* **INPUT FOR THIS TASK**

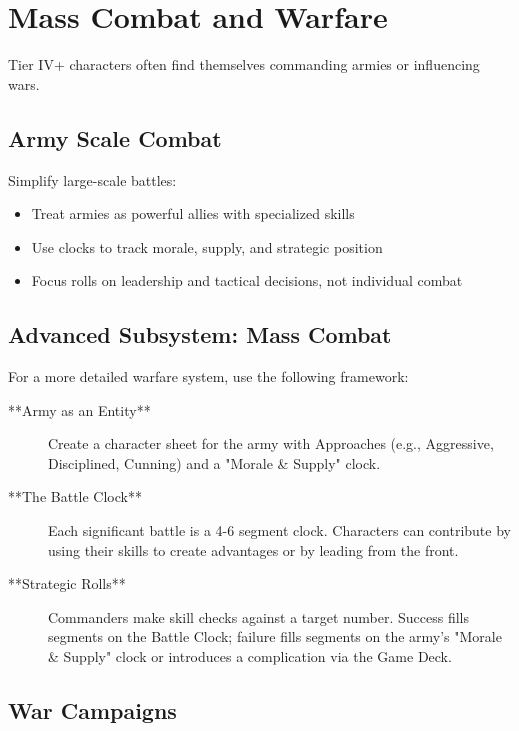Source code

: \section{Mass Combat and Warfare}

Tier IV+ characters often find themselves commanding armies or influencing wars.

\subsection*{Army Scale Combat}

Simplify large-scale battles:
\begin{itemize}
    \item Treat armies as powerful allies with specialized skills
    \item Use clocks to track morale, supply, and strategic position
    \item Focus rolls on leadership and tactical decisions, not individual combat
\end{itemize}

\subsection*{Advanced Subsystem: Mass Combat}

For a more detailed warfare system, use the following framework:

\begin{description}
    \item[**Army as an Entity**] Create a character sheet for the army with Approaches (e.g., Aggressive, Disciplined, Cunning) and a "Morale & Supply" clock.
    \item[**The Battle Clock**] Each significant battle is a 4-6 segment clock. Characters can contribute by using their skills to create advantages or by leading from the front.
    \item[**Strategic Rolls**] Commanders make skill checks against a target number. Success fills segments on the Battle Clock; failure fills segments on the army's "Morale & Supply" clock or introduces a complication via the Game Deck.
\end{description}

\subsection*{War Campaigns}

* **EXERCISE DIRECTIONS**
Above are the entries. Copy exactly the part that opens with the line containing "For a more detailed" and closes with the line containing "from the front.", and no more.

* **ANSWER SPACE**
For a more detailed warfare system, use the following framework:

\begin{description}
    \item[**Army as an Entity**] Create a character sheet for the army with Approaches (e.g., Aggressive, Disciplined, Cunning) and a "Morale & Supply" clock.
    \item[**The Battle Clock**] Each significant battle is a 4-6 segment clock. Characters can contribute by using their skills to create advantages or by leading from the front.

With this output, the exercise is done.